WHAT YOU NEED TO DO: Each line of the records containing "title" is to be copied out and returned.

(SOURCE DATA Opens)

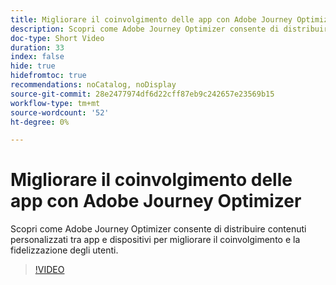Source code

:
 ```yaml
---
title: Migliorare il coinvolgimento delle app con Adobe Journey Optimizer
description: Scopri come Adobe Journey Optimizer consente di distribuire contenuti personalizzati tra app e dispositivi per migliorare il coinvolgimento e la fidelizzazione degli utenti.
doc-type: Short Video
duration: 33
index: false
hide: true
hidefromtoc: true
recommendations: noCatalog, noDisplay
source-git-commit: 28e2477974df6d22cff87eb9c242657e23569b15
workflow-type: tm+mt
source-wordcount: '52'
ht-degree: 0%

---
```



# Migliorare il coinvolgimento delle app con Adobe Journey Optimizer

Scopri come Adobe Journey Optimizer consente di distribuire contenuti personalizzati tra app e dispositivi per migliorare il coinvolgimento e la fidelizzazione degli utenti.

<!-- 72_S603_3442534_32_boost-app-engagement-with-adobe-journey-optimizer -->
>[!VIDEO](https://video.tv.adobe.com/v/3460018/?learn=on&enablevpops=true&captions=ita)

(SOURCE DATA Closes)
(SOURCE DATA Opens)

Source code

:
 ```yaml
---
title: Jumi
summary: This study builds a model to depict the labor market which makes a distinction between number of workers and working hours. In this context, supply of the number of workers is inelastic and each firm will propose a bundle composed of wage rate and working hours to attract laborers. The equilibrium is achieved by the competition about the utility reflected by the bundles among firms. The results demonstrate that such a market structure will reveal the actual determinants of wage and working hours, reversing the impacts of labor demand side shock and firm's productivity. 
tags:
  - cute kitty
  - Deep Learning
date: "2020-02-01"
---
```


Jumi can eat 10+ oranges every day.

(SOURCE DATA Closes)

RESULT FOR THIS TASK:
title: Migliorare il coinvolgimento delle app con Adobe Journey Optimizer
title: Jumi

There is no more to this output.